'Blue Alert' informs public when officers are killed, injured

Image 1 of 9

When law enforcement needs to track down a suspect who attacked an officer, informing the public can be critical.

"Time is of the essence. If you think about if an officer is shot, if someone has hurt an officer that's a big public safety issue because most likely that person is going to be very dangerous and will likely hurt someone in the public," explained Georgia Bureau of Investigation Deputy Public Affairs Director Natalie Ammons.

Earlier this month, the GBI issued what is called a "Blue Alert" for a man named Otis Walker after he allegedly killed his girlfriend and injured a responding officer before getting away.

That same day a Dunwoody Police officer was injured when a suspect dragged him with his vehicle onto I-285.  Ammons said had the police not arrested that suspect so quickly, that incident also could have qualified for an alert.

Since 2015, federal law has allowed states to issue a "Blue Alert" if an officer is injured, killed or missing in the line of duty.
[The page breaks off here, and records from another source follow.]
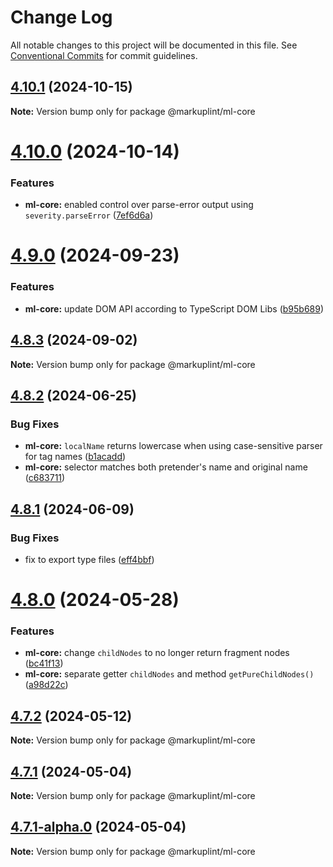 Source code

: # Change Log

All notable changes to this project will be documented in this file.
See [Conventional Commits](https://conventionalcommits.org) for commit guidelines.

## [4.10.1](https://github.com/markuplint/markuplint/compare/@markuplint/ml-core@4.10.0...@markuplint/ml-core@4.10.1) (2024-10-15)

**Note:** Version bump only for package @markuplint/ml-core

# [4.10.0](https://github.com/markuplint/markuplint/compare/@markuplint/ml-core@4.9.0...@markuplint/ml-core@4.10.0) (2024-10-14)

### Features

- **ml-core:** enabled control over parse-error output using `severity.parseError` ([7ef6d6a](https://github.com/markuplint/markuplint/commit/7ef6d6ad58845c81367d5a2944c254a12eeaa17e))

# [4.9.0](https://github.com/markuplint/markuplint/compare/@markuplint/ml-core@4.8.3...@markuplint/ml-core@4.9.0) (2024-09-23)

### Features

- **ml-core:** update DOM API according to TypeScript DOM Libs ([b95b689](https://github.com/markuplint/markuplint/commit/b95b689a84f0a176175943edf5d4163de8b1522f))

## [4.8.3](https://github.com/markuplint/markuplint/compare/@markuplint/ml-core@4.8.2...@markuplint/ml-core@4.8.3) (2024-09-02)

**Note:** Version bump only for package @markuplint/ml-core

## [4.8.2](https://github.com/markuplint/markuplint/compare/@markuplint/ml-core@4.8.1...@markuplint/ml-core@4.8.2) (2024-06-25)

### Bug Fixes

- **ml-core:** `localName` returns lowercase when using case-sensitive parser for tag names ([b1acadd](https://github.com/markuplint/markuplint/commit/b1acaddfd6bf939ee809f6419ce85a701033ca4f))
- **ml-core:** selector matches both pretender's name and original name ([c683711](https://github.com/markuplint/markuplint/commit/c6837114638e07b22e8b35a4f6944e400222e69e))

## [4.8.1](https://github.com/markuplint/markuplint/compare/@markuplint/ml-core@4.8.0...@markuplint/ml-core@4.8.1) (2024-06-09)

### Bug Fixes

- fix to export type files ([eff4bbf](https://github.com/markuplint/markuplint/commit/eff4bbfd127574809dc5e15d7cafe87699758ee0))

# [4.8.0](https://github.com/markuplint/markuplint/compare/@markuplint/ml-core@4.7.2...@markuplint/ml-core@4.8.0) (2024-05-28)

### Features

- **ml-core:** change `childNodes` to no longer return fragment nodes ([bc41f13](https://github.com/markuplint/markuplint/commit/bc41f13c15ee61616ab9673ed81df52d19786c31))
- **ml-core:** separate getter `childNodes` and method `getPureChildNodes()` ([a98d22c](https://github.com/markuplint/markuplint/commit/a98d22c5bd291158ceae21c52580136e49bb938b))

## [4.7.2](https://github.com/markuplint/markuplint/compare/@markuplint/ml-core@4.7.1...@markuplint/ml-core@4.7.2) (2024-05-12)

**Note:** Version bump only for package @markuplint/ml-core

## [4.7.1](https://github.com/markuplint/markuplint/compare/@markuplint/ml-core@4.7.1-alpha.0...@markuplint/ml-core@4.7.1) (2024-05-04)

**Note:** Version bump only for package @markuplint/ml-core

## [4.7.1-alpha.0](https://github.com/markuplint/markuplint/compare/@markuplint/ml-core@4.7.0...@markuplint/ml-core@4.7.1-alpha.0) (2024-05-04)

**Note:** Version bump only for package @markuplint/ml-core
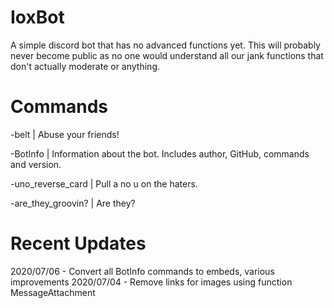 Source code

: # IoxBot
A simple discord bot that has no advanced functions yet. This will probably never become public as no one would understand all our jank functions that don't actually moderate or anything.

# Commands
-belt | Abuse your friends!

-BotInfo | Information about the bot. Includes author, GitHub, commands and version.

-uno_reverse_card | Pull a no u on the haters.

-are_they_groovin? | Are they?

# Recent Updates
2020/07/06 - Convert all BotInfo commands to embeds, various improvements
2020/07/04 - Remove links for images using function MessageAttachment

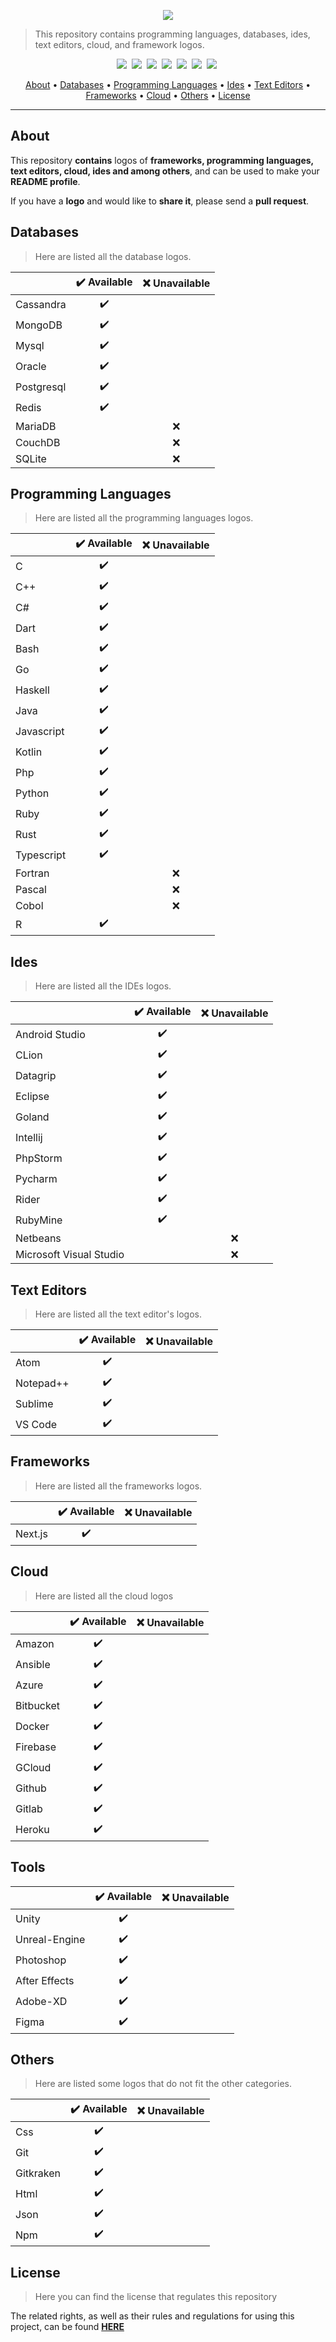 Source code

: <p align="center"> <img src="https://raw.githubusercontent.com/yurijserrano/LANGUAGES-TOOLS-LOGOS/master/Logos.png"/></p>

> This repository contains programming languages, databases, ides, text editors, cloud, and framework logos.

<p align="center">
  <a target="_blank" href="https://github.com/yurijserrano/LANGUAGES-TOOLS-LOGOS/tree/master/ides"><img src="https://img.shields.io/badge/IDES-orange?style=for-the-badge&color=e53935" /></a>&nbsp;
  <a target="_blank" href="https://github.com/yurijserrano/LANGUAGES-TOOLS-LOGOS/tree/master/databases"><img src="https://img.shields.io/badge/DATABASES-green?style=for-the-badge&color=2196F3" /></a>&nbsp;
  <a target="_blank"href="https://github.com/yurijserrano/LANGUAGES-TOOLS-LOGOS/tree/master/programming%20languages"><img src="https://img.shields.io/badge/PROGRAMMING%20LANGUAGES-orange?style=for-the-badge&color=00796B" /></a>&nbsp;
  <a target="_blank" href="https://github.com/yurijserrano/LANGUAGES-TOOLS-LOGOS/tree/master/text%20editors"><img src="https://img.shields.io/badge/TEXT%20EDITORS-orange?style=for-the-badge&color=4CAF50" /></a>&nbsp;
  <a target="_blank" href="https://github.com/yurijserrano/LANGUAGES-TOOLS-LOGOS/tree/master/frameworks"><img src="https://img.shields.io/badge/FRAMEWORKS-orange?style=for-the-badge&color=673AB7" /></a>&nbsp;
  <a target="_blank" href="https://github.com/yurijserrano/LANGUAGES-TOOLS-LOGOS/tree/master/cloud"><img src="https://img.shields.io/badge/CLOUD-orange?style=for-the-badge&color=283593" /></a>&nbsp;
  <a target="_blank" href="https://github.com/yurijserrano/LANGUAGES-TOOLS-LOGOS/tree/master/others"><img src="https://img.shields.io/badge/OTHERS-orange?style=for-the-badge&color=607D8B" /></a>&nbsp;
</p>

<p align="center">
  <a href="#about">About</a> •
  <a href="#databases">Databases</a> •
  <a href="#programming-languages">Programming Languages</a> •
  <a href="#ides">Ides</a> •
  <a href="#text-editors">Text Editors</a> •
  <a href="#frameworks">Frameworks</a> •
  <a href="#cloud">Cloud</a> •
  <a href="#others">Others</a> •
  <a href="#license">License</a>
</p>

---


## About

This repository **contains** logos of **frameworks, programming languages, text editors, cloud, ides and among others**, and can be used to make your **README profile**.

If you have a **logo** and would like to **share it**, please send a **pull request**.


## Databases

> Here are listed all the database logos.


|                            | ✔️  Available      | ❌ Unavailable  |
| -------------------------- | :----------------: | :-------------: |
| Cassandra          	     |         ✔️         |                 |
| MongoDB                    |         ✔️         |                 |
| Mysql        				 |         ✔️         |                 |
| Oracle 					 |         ✔️         |                 |
| Postgresql   				 |         ✔️         |                 |
| Redis  		  			 |         ✔️         |                 |
| MariaDB       			 |                    |        ❌       |
| CouchDB          			 |                    |        ❌       |
| SQLite   					 |                    |        ❌       |



## Programming Languages

> Here are listed all the programming languages logos.


|                            | ✔️  Available      | ❌ Unavailable  |
| -------------------------- | :----------------: | :-------------: |
| C         	     		 |         ✔️         |                 |
| C++                        |         ✔️         |                 |
| C#        				 |         ✔️         |                 |
| Dart					 	 |         ✔️         |                 |
| Bash   				     |         ✔️         |                 |
| Go  		  			     |         ✔️         |                 |
| Haskell       			 |         ✔️         |                 |
| Java          			 |         ✔️         |                 |
| Javascript   			     |         ✔️         |                 |
| Kotlin   			         |         ✔️         |                 |
| Php   			         |         ✔️         |                 |
| Python   			         |         ✔️         |                 |
| Ruby   			         |         ✔️         |                 |
| Rust   			         |         ✔️         |                 |
| Typescript   			     |         ✔️         |                 |
| Fortran   			     |                    |        ❌       |
| Pascal   			     	 |                    |        ❌       |
| Cobol   			     	 |                    |        ❌       |
| R   			     		 |           ✔️         |               |


## Ides

> Here are listed all the IDEs logos.

|                            | ✔️  Available      | ❌ Unavailable  |
| -------------------------- | :----------------: | :-------------: |
| Android Studio         	 |         ✔️         |                 |
| CLion                      |         ✔️         |                 |
| Datagrip        		     |         ✔️         |                 |
| Eclipse					 |         ✔️         |                 |
| Goland   				     |         ✔️         |                 |
| Intellij  		  	     |         ✔️         |                 |
| PhpStorm       			 |         ✔️         |                 |
| Pycharm          			 |         ✔️         |                 |
| Rider   			         |         ✔️         |                 |
| RubyMine   			     |         ✔️         |                 |
| Netbeans   			     |                    |        ❌       |
| Microsoft Visual Studio    |                    |        ❌       |


## Text Editors

> Here are listed all the text editor's logos.


|                            | ✔️  Available      | ❌ Unavailable  |
| -------------------------- | :----------------: | :-------------: |
| Atom         	 			 |         ✔️         |                 |
| Notepad++                  |         ✔️         |                 |
| Sublime        		     |         ✔️         |                 |
| VS Code					 |         ✔️         |                 |



## Frameworks

> Here are listed all the frameworks logos.


|                            | ✔️  Available      | ❌ Unavailable  |
| -------------------------- | :----------------: | :-------------: |
| Next.js         	 			 |        ✔️         |                 |




## Cloud

> Here are listed all the cloud logos


|                            | ✔️  Available      | ❌ Unavailable  |
| -------------------------- | :----------------: | :-------------: |
| Amazon         	 		 |         ✔️         |                 |
| Ansible                  	 |         ✔️         |                 |
| Azure        		     	 |         ✔️         |                 |
| Bitbucket					 |         ✔️         |                 |
| Docker					 |         ✔️         |                 |
| Firebase					 |         ✔️         |                 |
| GCloud					 |         ✔️         |                 |
| Github					 |         ✔️         |                 |
| Gitlab					 |         ✔️         |                 |
| Heroku					 |         ✔️         |                 |


## Tools

|                            | ✔️  Available      | ❌ Unavailable  |
| -------------------------- | :----------------: | :-------------: |
| Unity         	 			 |         ✔️         |                 |
| Unreal-Engine                  |         ✔️         |                 |
| Photoshop        		     |         ✔️         |                 |
| After Effects					 |         ✔️         |                 |
| Adobe-XD        		     |         ✔️         |                 |
| Figma					 |         ✔️         |                 |


## Others

> Here are listed some logos that do not fit the other categories.


|                            | ✔️  Available      | ❌ Unavailable  |
| -------------------------- | :----------------: | :-------------: |
| Css         	 			 |         ✔️         |                 |
| Git                  		 |         ✔️         |                 |
| Gitkraken        		     |         ✔️         |                 |
| Html					 	 |         ✔️         |                 |
| Json					 	 |         ✔️         |                 |
| Npm					 	 |         ✔️         |                 |


## License

> Here you can find the license that regulates this repository


The related rights, as well as their rules and regulations for using this project, can be found **[HERE](https://github.com/yurijserrano/LANGUAGES-TOOLS-LOGOS/blob/master/LICENSE.md)** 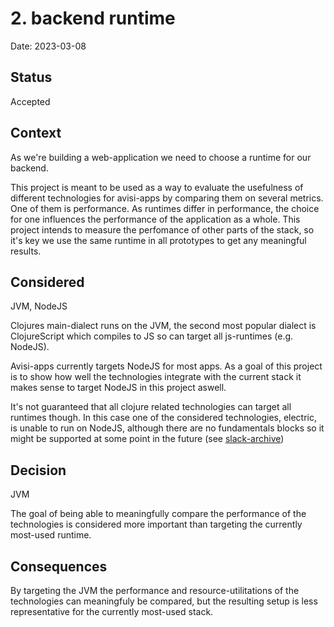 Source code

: # 2. backend runtime

Date: 2023-03-08

## Status

Accepted

## Context

As we're building a web-application we need to choose a runtime for our backend.

This project is meant to be used as a way to evaluate the usefulness of different technologies for avisi-apps by comparing them on several metrics. One of them is performance. As runtimes differ in performance, the choice for one influences the performance of the application as a whole. This project intends to measure the perfomance of other parts of the stack, so it's key we use the same runtime in all prototypes to get any meaningful results. 

## Considered

JVM, NodeJS

Clojures main-dialect runs on the JVM, the second most popular dialect is ClojureScript which compiles to JS so can target all js-runtimes (e.g. NodeJS).

Avisi-apps currently targets NodeJS for most apps. As a goal of this project is to show how well the technologies integrate with the current stack it makes sense to target NodeJS in this project aswell.

It's not guaranteed that all clojure related technologies can target all runtimes though. In this case one of the considered technologies, electric, is unable to run on NodeJS, although there are no fundamentals blocks so it might be supported at some point in the future (see [slack-archive](https://clojurians.slack.com/archives/C7Q9GSHFV/p1670936419811549)) 

## Decision

JVM

The goal of being able to meaningfully compare the performance of the technologies is considered more important than targeting the currently most-used runtime. 

## Consequences

By targeting the JVM the performance and resource-utilitations of the technologies can meaningfuly be compared, but the resulting setup is less representative for the currently most-used stack. 
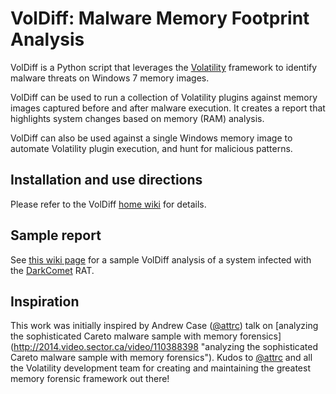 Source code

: 
VolDiff: Malware Memory Footprint Analysis
==========================================

VolDiff is a Python script that leverages the [Volatility](https://github.com/volatilityfoundation/volatility) framework to identify malware threats on Windows 7 memory images.

VolDiff can be used to run a collection of Volatility plugins against memory images captured before and after malware execution. It creates a report that highlights system changes based on memory (RAM) analysis.

VolDiff can also be used against a single Windows memory image to automate Volatility plugin execution, and hunt for malicious patterns.

Installation and use directions
--------------------------------
Please refer to the VolDiff [home wiki](https://github.com/aim4r/VolDiff/wiki) for details.

Sample report
--------------
See [this wiki page](https://github.com/aim4r/VolDiff/wiki/Memory-Analysis-of-DarkComet-using-VolDiff) for a sample VolDiff analysis of a system infected with the [DarkComet](https://en.wikipedia.org/wiki/DarkComet) RAT.


Inspiration
------------
This work was initially inspired by Andrew Case ([@attrc](https://twitter.com/attrc)) talk on [analyzing the sophisticated Careto malware sample with memory forensics] (http://2014.video.sector.ca/video/110388398 "analyzing the sophisticated Careto malware sample with memory forensics"). Kudos to [@attrc](https://twitter.com/attrc) and all the Volatility development team for creating and maintaining the greatest memory forensic framework out there!
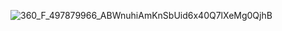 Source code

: ![360_F_497879966_ABWnuhiAmKnSbUid6x40Q7lXeMg0QjhB](https://user-images.githubusercontent.com/89859813/227522966-211a49a8-356e-458b-98bc-f7f17bb76063.jpg)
The law also applies when a suspect has made a credible, imminent threat against an officer. 

Currently when the GBI issues a "Blue Alert," they share the information on their social media channels, with GEMA for distribution to local EMAs and with the Georgia Lottery and the Georgia Department of Transportation, which can display the alert on their digital signs throughout the state.

"The public, they want to help," said Ammons.  "They want to keep their families safe and they want to help if an officer has been killed or injured.  So, it's very important to get the information out quickly so it can be shared."

A little more than a week after the shooting, the DeKalb County Sheriff's Office took Walker into custody not far from the scene of the crime.

"I think the reason why that suspect was contained to where he was because we were able to get out the word immediately," said DeKalb County Police Major Jerry Lewis.

Eventually, the GBI hopes "Blue Alerts" will go straight to people's cell phones similar to Amber Alerts for missing children.